The birth of James's children removed Bothwell's hopes of succession; the power of the witch organization, of which he was the Chief, was broken by the death of its leaders. He had made a strong bid for power, he failed, fled the country, and finally died in poverty at Naples. There George Sandys the traveller heard of him: 'Here a certaine Calabrian hearing that I was an English man, came to me, and would needs perswade me that I had insight in magicke: for that Earle Bothel was my countryman, who liues at Naples, and is in those parts famous for suspected negromancie.'154
The Devil being actually a human being, the letter of introduction to him, given by a man-witch to a would-be proselyte, becomes quite credible. It is worth quoting verbatim:
'Monseigneur, d'autant qu'il me faut retirer de la Religion des Chrestiens, afin que ie multiplie vostre party, duquel estant, il est raisonnable que ie vous glorifie et assemble tant de gens que ie pourray, ie vous enuoye ce porteur pour estre du nombre: c'est pourquoy ie vous prie de l'aider en ses amours.'
Satan's reply to the novice shows a distinctly human trace of temper:
'Vous autres Chrestiens vous estes perfides et obstinez: Quand vous auez quelque violent desir, vous vous departez de vostre maistre, et auez recours à moy: mais quand vostre desir est accompli, vous me tournez le dos comme à vn ennemi, et vous en retournez à vostre Dieu, lequel estant benin et clement, vous pardonne et reçoit volontiers. Mais fay moy vne promesse escrite et signee de ta main, par laquelle tu renonces volontairement ton Christ et ton Baptesme, et me promets que tu adhereras et seras auec moy iusqu'au iour du iugement; et apres iceluy tu te delecteras encore auec moy de souffrir les peines eternelles, et i'accompliray ton desir.'155
4. As an Animal
In many religions the disguising of the principal personage—whether god or priest—as an animal is well known. The custom is very ancient—such disguised human beings are found even among the palaeolithic drawings in France; and on a slate palette belonging to the late pre-dynastic period of Egypt there is a representation of a man disguised as a jackal and playing on a pipe.156 The ritual disguise as an animal is condemned, with great particularity, as devilish, in the Liber Poenitentialis of Theodore of the seventh century (see supra, p. 21), showing that it continued in force after the conversion of England to an outward appearance of Christianity. From the analogy of other religions in which the custom occurs, it would appear that it is a ritual for the promotion of fertility; the animal represented being either the sacred animal of the tribe or the creature most used for food.

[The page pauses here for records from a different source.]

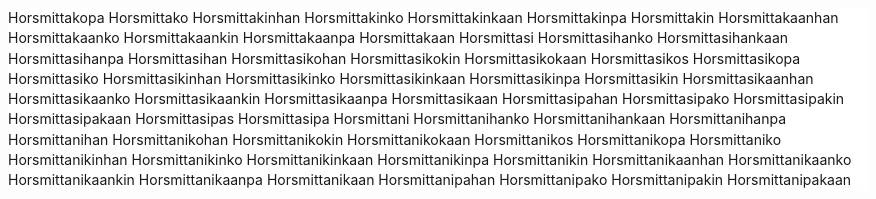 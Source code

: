Horsmittakopa
Horsmittako
Horsmittakinhan
Horsmittakinko
Horsmittakinkaan
Horsmittakinpa
Horsmittakin
Horsmittakaanhan
Horsmittakaanko
Horsmittakaankin
Horsmittakaanpa
Horsmittakaan
Horsmittasi
Horsmittasihanko
Horsmittasihankaan
Horsmittasihanpa
Horsmittasihan
Horsmittasikohan
Horsmittasikokin
Horsmittasikokaan
Horsmittasikos
Horsmittasikopa
Horsmittasiko
Horsmittasikinhan
Horsmittasikinko
Horsmittasikinkaan
Horsmittasikinpa
Horsmittasikin
Horsmittasikaanhan
Horsmittasikaanko
Horsmittasikaankin
Horsmittasikaanpa
Horsmittasikaan
Horsmittasipahan
Horsmittasipako
Horsmittasipakin
Horsmittasipakaan
Horsmittasipas
Horsmittasipa
Horsmittani
Horsmittanihanko
Horsmittanihankaan
Horsmittanihanpa
Horsmittanihan
Horsmittanikohan
Horsmittanikokin
Horsmittanikokaan
Horsmittanikos
Horsmittanikopa
Horsmittaniko
Horsmittanikinhan
Horsmittanikinko
Horsmittanikinkaan
Horsmittanikinpa
Horsmittanikin
Horsmittanikaanhan
Horsmittanikaanko
Horsmittanikaankin
Horsmittanikaanpa
Horsmittanikaan
Horsmittanipahan
Horsmittanipako
Horsmittanipakin
Horsmittanipakaan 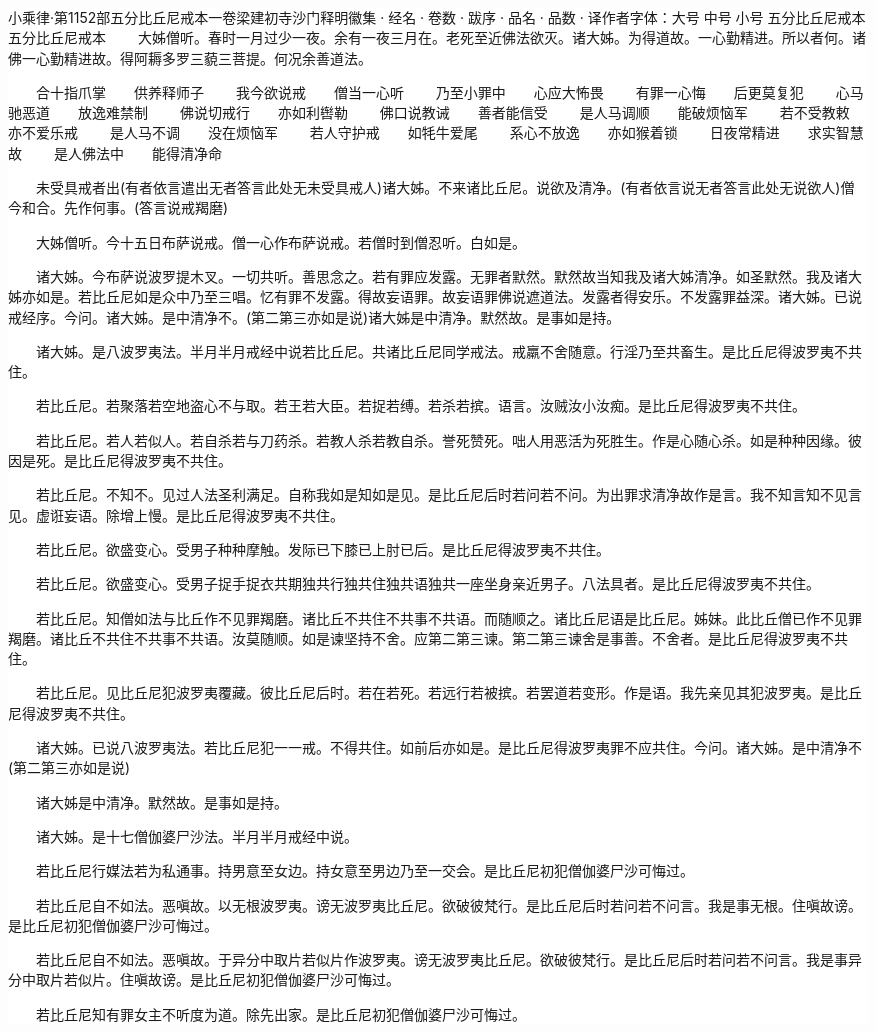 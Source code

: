 小乘律·第1152部五分比丘尼戒本一卷梁建初寺沙门释明徽集
· 经名 · 卷数 · 跋序
· 品名 · 品数 · 译作者字体：大号 中号 小号
五分比丘尼戒本
五分比丘尼戒本
　　大姊僧听。春时一月过少一夜。余有一夜三月在。老死至近佛法欲灭。诸大姊。为得道故。一心勤精进。所以者何。诸佛一心勤精进故。得阿耨多罗三藐三菩提。何况余善道法。

　　合十指爪掌　　供养释师子
　　我今欲说戒　　僧当一心听
　　乃至小罪中　　心应大怖畏
　　有罪一心悔　　后更莫复犯
　　心马驰恶道　　放逸难禁制
　　佛说切戒行　　亦如利辔勒
　　佛口说教诫　　善者能信受
　　是人马调顺　　能破烦恼军
　　若不受教敕　　亦不爱乐戒
　　是人马不调　　没在烦恼军
　　若人守护戒　　如牦牛爱尾
　　系心不放逸　　亦如猴着锁
　　日夜常精进　　求实智慧故
　　是人佛法中　　能得清净命

　　未受具戒者出(有者依言遣出无者答言此处无未受具戒人)诸大姊。不来诸比丘尼。说欲及清净。(有者依言说无者答言此处无说欲人)僧今和合。先作何事。(答言说戒羯磨)

　　大姊僧听。今十五日布萨说戒。僧一心作布萨说戒。若僧时到僧忍听。白如是。

　　诸大姊。今布萨说波罗提木叉。一切共听。善思念之。若有罪应发露。无罪者默然。默然故当知我及诸大姊清净。如圣默然。我及诸大姊亦如是。若比丘尼如是众中乃至三唱。忆有罪不发露。得故妄语罪。故妄语罪佛说遮道法。发露者得安乐。不发露罪益深。诸大姊。已说戒经序。今问。诸大姊。是中清净不。(第二第三亦如是说)诸大姊是中清净。默然故。是事如是持。

　　诸大姊。是八波罗夷法。半月半月戒经中说若比丘尼。共诸比丘尼同学戒法。戒羸不舍随意。行淫乃至共畜生。是比丘尼得波罗夷不共住。

　　若比丘尼。若聚落若空地盗心不与取。若王若大臣。若捉若缚。若杀若摈。语言。汝贼汝小汝痴。是比丘尼得波罗夷不共住。

　　若比丘尼。若人若似人。若自杀若与刀药杀。若教人杀若教自杀。誉死赞死。咄人用恶活为死胜生。作是心随心杀。如是种种因缘。彼因是死。是比丘尼得波罗夷不共住。

　　若比丘尼。不知不。见过人法圣利满足。自称我如是知如是见。是比丘尼后时若问若不问。为出罪求清净故作是言。我不知言知不见言见。虚诳妄语。除增上慢。是比丘尼得波罗夷不共住。

　　若比丘尼。欲盛变心。受男子种种摩触。发际已下膝已上肘已后。是比丘尼得波罗夷不共住。

　　若比丘尼。欲盛变心。受男子捉手捉衣共期独共行独共住独共语独共一座坐身亲近男子。八法具者。是比丘尼得波罗夷不共住。

　　若比丘尼。知僧如法与比丘作不见罪羯磨。诸比丘不共住不共事不共语。而随顺之。诸比丘尼语是比丘尼。姊妹。此比丘僧已作不见罪羯磨。诸比丘不共住不共事不共语。汝莫随顺。如是谏坚持不舍。应第二第三谏。第二第三谏舍是事善。不舍者。是比丘尼得波罗夷不共住。

　　若比丘尼。见比丘尼犯波罗夷覆藏。彼比丘尼后时。若在若死。若远行若被摈。若罢道若变形。作是语。我先亲见其犯波罗夷。是比丘尼得波罗夷不共住。

　　诸大姊。已说八波罗夷法。若比丘尼犯一一戒。不得共住。如前后亦如是。是比丘尼得波罗夷罪不应共住。今问。诸大姊。是中清净不(第二第三亦如是说)

　　诸大姊是中清净。默然故。是事如是持。

　　诸大姊。是十七僧伽婆尸沙法。半月半月戒经中说。

　　若比丘尼行媒法若为私通事。持男意至女边。持女意至男边乃至一交会。是比丘尼初犯僧伽婆尸沙可悔过。

　　若比丘尼自不如法。恶嗔故。以无根波罗夷。谤无波罗夷比丘尼。欲破彼梵行。是比丘尼后时若问若不问言。我是事无根。住嗔故谤。是比丘尼初犯僧伽婆尸沙可悔过。

　　若比丘尼自不如法。恶嗔故。于异分中取片若似片作波罗夷。谤无波罗夷比丘尼。欲破彼梵行。是比丘尼后时若问若不问言。我是事异分中取片若似片。住嗔故谤。是比丘尼初犯僧伽婆尸沙可悔过。

　　若比丘尼知有罪女主不听度为道。除先出家。是比丘尼初犯僧伽婆尸沙可悔过。
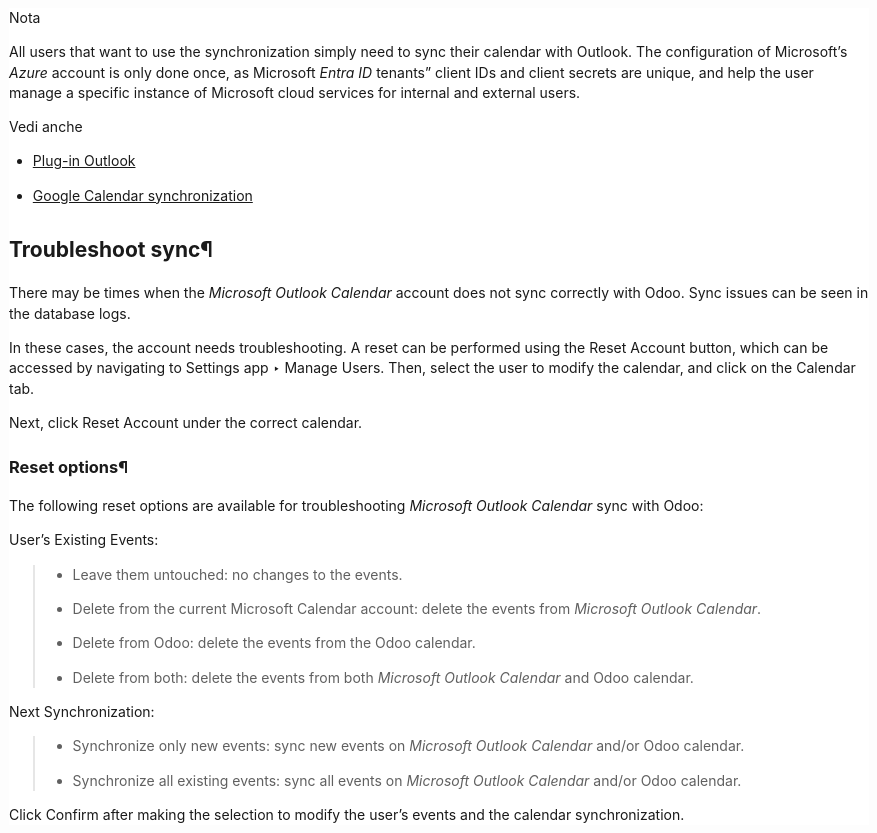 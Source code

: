 Nota

All users that want to use the synchronization simply need to sync their calendar with Outlook. The configuration of Microsoft’s _Azure_ account is only done once, as Microsoft _Entra ID_ tenants” client IDs and client secrets are unique, and help the user manage a specific instance of Microsoft cloud services for internal and external users.

Vedi anche

  * [Plug-in Outlook](../../general/integrations/mail_plugins/outlook.html)

  * [Google Calendar synchronization](google.html)




## Troubleshoot sync¶

There may be times when the _Microsoft Outlook Calendar_ account does not sync correctly with Odoo. Sync issues can be seen in the database logs.

In these cases, the account needs troubleshooting. A reset can be performed using the Reset Account button, which can be accessed by navigating to Settings app ‣ Manage Users. Then, select the user to modify the calendar, and click on the Calendar tab.

Next, click Reset Account under the correct calendar.

### Reset options¶

The following reset options are available for troubleshooting _Microsoft Outlook Calendar_ sync with Odoo:

User’s Existing Events:

>   * Leave them untouched: no changes to the events.
> 
>   * Delete from the current Microsoft Calendar account: delete the events from _Microsoft Outlook Calendar_.
> 
>   * Delete from Odoo: delete the events from the Odoo calendar.
> 
>   * Delete from both: delete the events from both _Microsoft Outlook Calendar_ and Odoo calendar.
> 
> 


Next Synchronization:

>   * Synchronize only new events: sync new events on _Microsoft Outlook Calendar_ and/or Odoo calendar.
> 
>   * Synchronize all existing events: sync all events on _Microsoft Outlook Calendar_ and/or Odoo calendar.
> 
> 


Click Confirm after making the selection to modify the user’s events and the calendar synchronization.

The suggestion that the Devil was a man, wearing either an animal's skin or a mask in the form of an animal's head as a ritual disguise, accounts as nothing else can for the witches' evidence as to his appearance and his changes of form. A confusion, however, exists from the fact that the witches, and therefore the recorders, usually spoke of the familiars as the Devil; but in almost every case the disguised man can, on examination of the evidence, be distinguished from the animal familiar.
The animal forms in which the Devil most commonly appeared were bull, cat, dog, goat, horse, and sheep. A few curious facts come to light on tabulating these forms; i.e. the Devil appears as a goat or a sheep in France only; he is never found in any country as a hare, though this was the traditional form for a witch to assume; nor is he found as a toad, though this was a common form for the familiar; the fox and the ass also are unknown forms; and in Western Europe the pig is an animal almost entirely absent from all the rites and ceremonies as well as from the disguises of the Devil.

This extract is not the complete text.